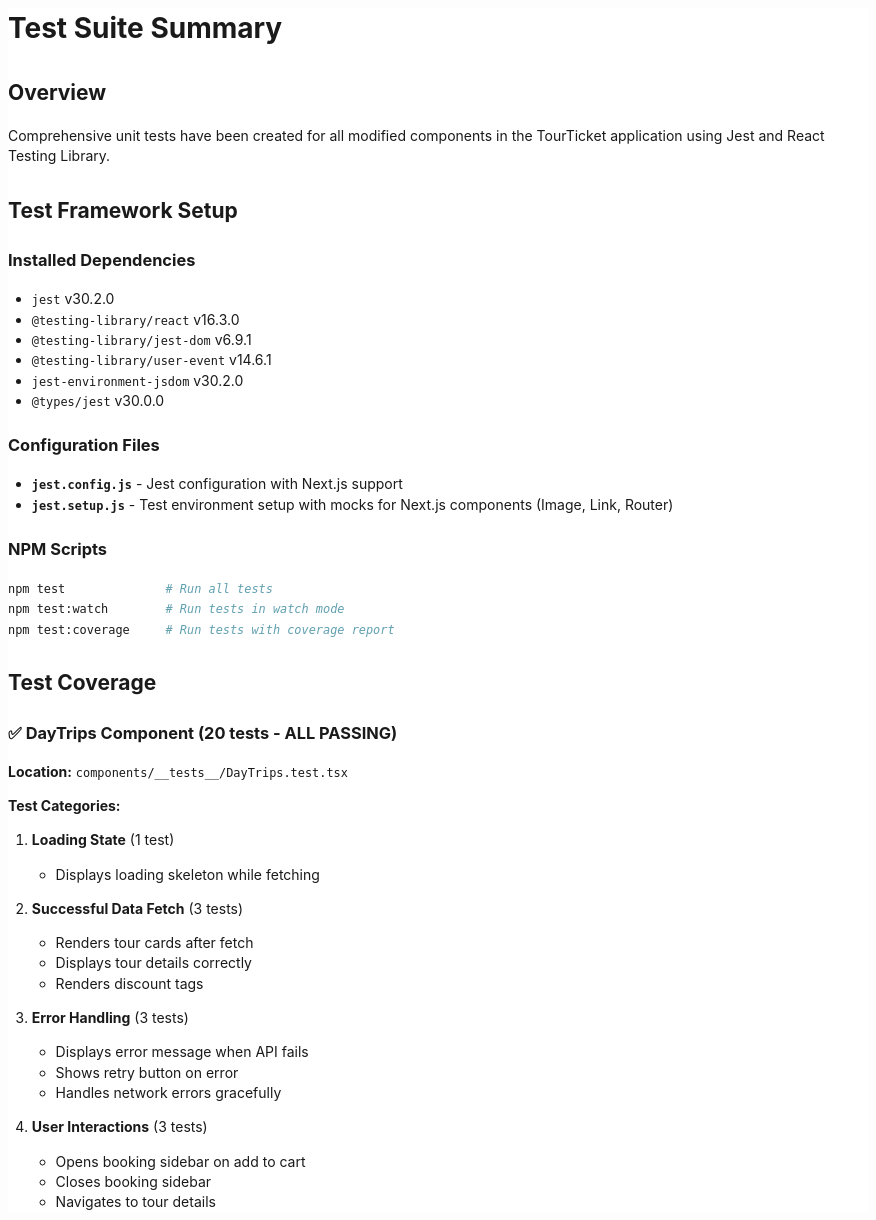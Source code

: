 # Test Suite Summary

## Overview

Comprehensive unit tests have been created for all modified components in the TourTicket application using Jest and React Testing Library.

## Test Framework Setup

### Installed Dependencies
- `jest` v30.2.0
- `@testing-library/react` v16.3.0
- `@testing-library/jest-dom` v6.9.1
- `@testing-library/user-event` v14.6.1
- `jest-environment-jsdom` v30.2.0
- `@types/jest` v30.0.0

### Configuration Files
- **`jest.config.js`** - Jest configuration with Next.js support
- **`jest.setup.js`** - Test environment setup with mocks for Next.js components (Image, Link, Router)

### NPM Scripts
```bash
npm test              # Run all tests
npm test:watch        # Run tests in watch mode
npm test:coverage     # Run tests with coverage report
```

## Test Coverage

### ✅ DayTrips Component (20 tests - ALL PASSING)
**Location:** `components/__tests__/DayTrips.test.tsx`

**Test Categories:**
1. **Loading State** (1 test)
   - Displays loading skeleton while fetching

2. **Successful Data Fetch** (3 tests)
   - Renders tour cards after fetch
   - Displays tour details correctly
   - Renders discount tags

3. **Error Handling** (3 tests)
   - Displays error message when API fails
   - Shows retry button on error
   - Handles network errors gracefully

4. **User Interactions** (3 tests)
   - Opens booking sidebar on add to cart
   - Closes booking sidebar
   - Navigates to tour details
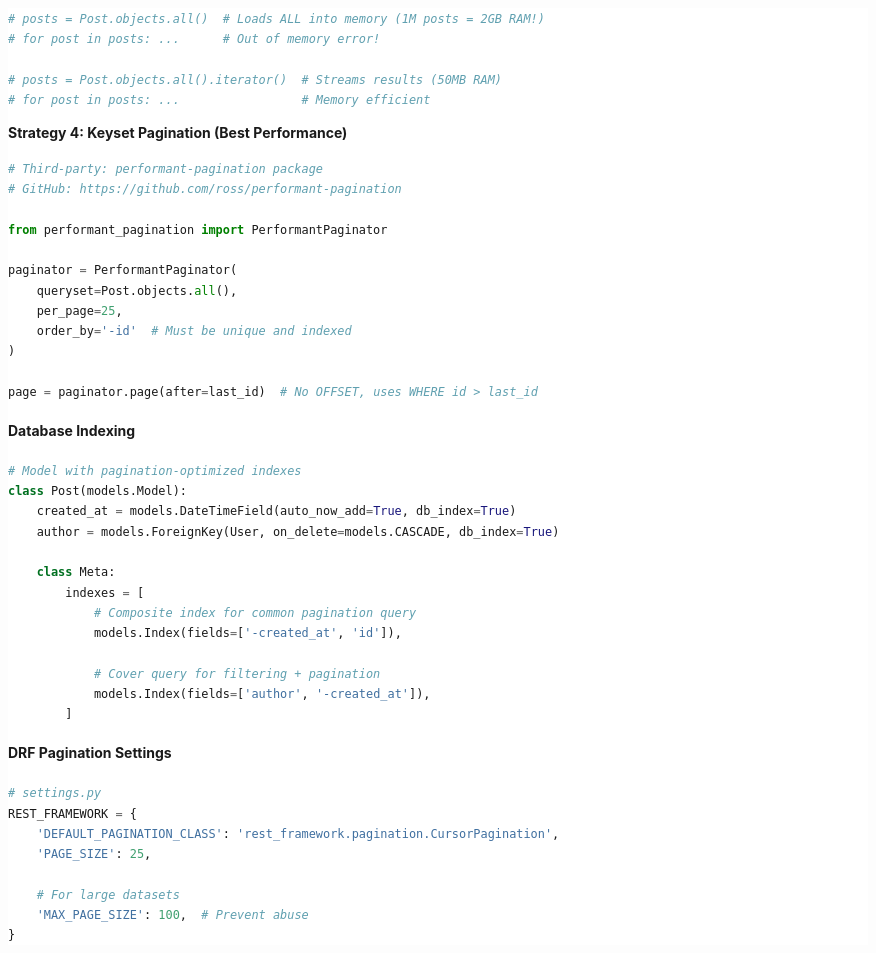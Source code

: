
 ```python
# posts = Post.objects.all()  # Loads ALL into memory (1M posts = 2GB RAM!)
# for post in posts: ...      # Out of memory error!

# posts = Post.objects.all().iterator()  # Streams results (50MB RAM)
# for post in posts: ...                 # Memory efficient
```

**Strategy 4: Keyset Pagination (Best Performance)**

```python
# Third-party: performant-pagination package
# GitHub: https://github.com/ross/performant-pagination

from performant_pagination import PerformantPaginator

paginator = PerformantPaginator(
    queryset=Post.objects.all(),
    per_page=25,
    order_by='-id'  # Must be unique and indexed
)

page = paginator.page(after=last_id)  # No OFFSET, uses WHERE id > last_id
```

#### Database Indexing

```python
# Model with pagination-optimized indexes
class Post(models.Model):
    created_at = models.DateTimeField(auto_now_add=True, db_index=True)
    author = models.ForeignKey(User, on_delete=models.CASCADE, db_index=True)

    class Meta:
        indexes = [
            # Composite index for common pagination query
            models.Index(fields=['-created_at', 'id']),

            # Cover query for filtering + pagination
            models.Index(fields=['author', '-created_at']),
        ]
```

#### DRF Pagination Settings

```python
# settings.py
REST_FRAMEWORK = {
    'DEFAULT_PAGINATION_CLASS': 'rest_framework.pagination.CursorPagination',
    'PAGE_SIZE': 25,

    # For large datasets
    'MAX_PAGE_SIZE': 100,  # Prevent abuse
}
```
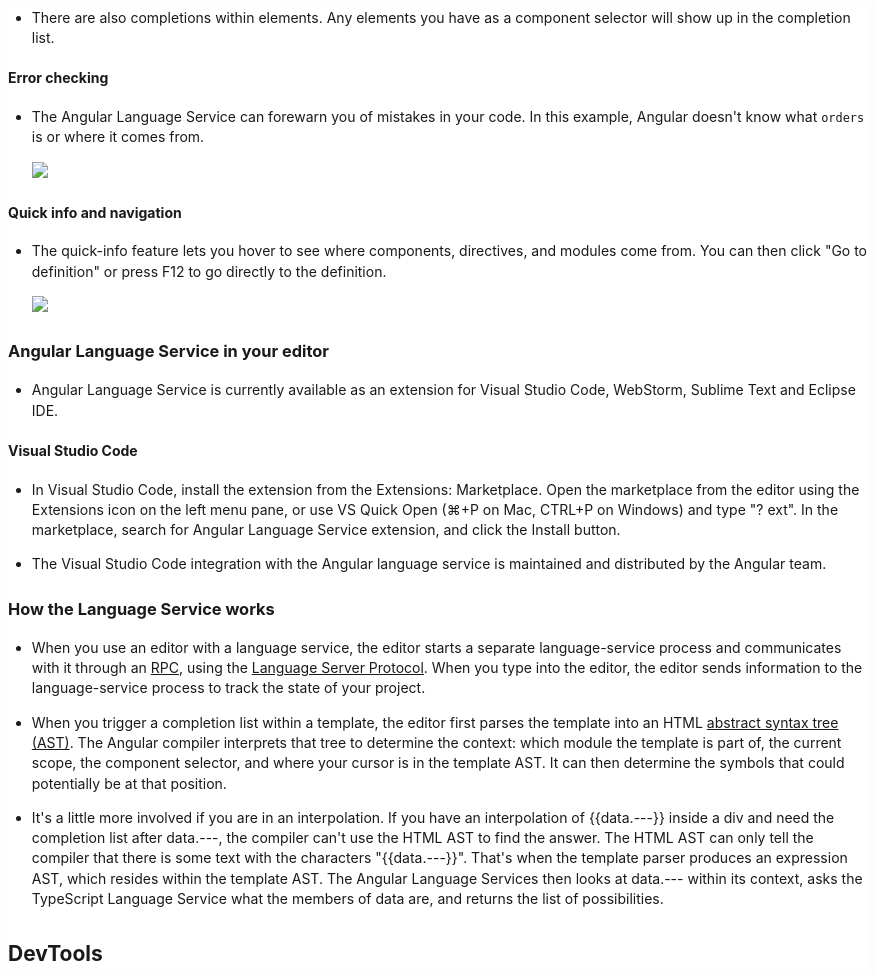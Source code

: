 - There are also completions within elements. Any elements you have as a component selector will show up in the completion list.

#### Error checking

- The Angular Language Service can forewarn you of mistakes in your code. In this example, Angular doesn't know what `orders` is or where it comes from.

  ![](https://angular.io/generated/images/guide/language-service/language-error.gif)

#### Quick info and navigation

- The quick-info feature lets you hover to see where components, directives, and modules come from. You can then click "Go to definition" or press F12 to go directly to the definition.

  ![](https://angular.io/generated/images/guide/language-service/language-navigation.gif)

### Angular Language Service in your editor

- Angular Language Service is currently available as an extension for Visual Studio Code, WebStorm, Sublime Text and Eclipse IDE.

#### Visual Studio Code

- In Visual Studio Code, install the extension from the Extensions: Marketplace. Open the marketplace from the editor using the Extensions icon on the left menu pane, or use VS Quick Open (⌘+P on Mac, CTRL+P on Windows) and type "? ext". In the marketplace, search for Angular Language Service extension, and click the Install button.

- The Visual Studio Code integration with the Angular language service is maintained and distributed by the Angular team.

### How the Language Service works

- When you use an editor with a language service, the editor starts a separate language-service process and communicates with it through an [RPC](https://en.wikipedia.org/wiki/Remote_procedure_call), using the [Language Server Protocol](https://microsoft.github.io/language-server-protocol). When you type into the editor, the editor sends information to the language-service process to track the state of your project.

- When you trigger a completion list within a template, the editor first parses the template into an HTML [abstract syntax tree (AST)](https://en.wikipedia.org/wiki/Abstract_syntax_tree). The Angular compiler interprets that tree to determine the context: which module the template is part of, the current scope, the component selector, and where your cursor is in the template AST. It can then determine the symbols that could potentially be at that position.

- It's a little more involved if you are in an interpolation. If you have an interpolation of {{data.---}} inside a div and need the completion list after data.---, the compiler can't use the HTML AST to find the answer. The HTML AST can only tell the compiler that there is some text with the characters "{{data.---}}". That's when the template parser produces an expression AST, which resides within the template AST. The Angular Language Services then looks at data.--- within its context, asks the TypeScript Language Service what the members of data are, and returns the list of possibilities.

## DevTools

Work task:
Output the lines above exactly, but only those between the line holding "- The Visual" and the line holding "- When you use", inclusive.

Response:
- The Visual Studio Code integration with the Angular language service is maintained and distributed by the Angular team.

### How the Language Service works

- When you use an editor with a language service, the editor starts a separate language-service process and communicates with it through an [RPC](https://en.wikipedia.org/wiki/Remote_procedure_call), using the [Language Server Protocol](https://microsoft.github.io/language-server-protocol). When you type into the editor, the editor sends information to the language-service process to track the state of your project.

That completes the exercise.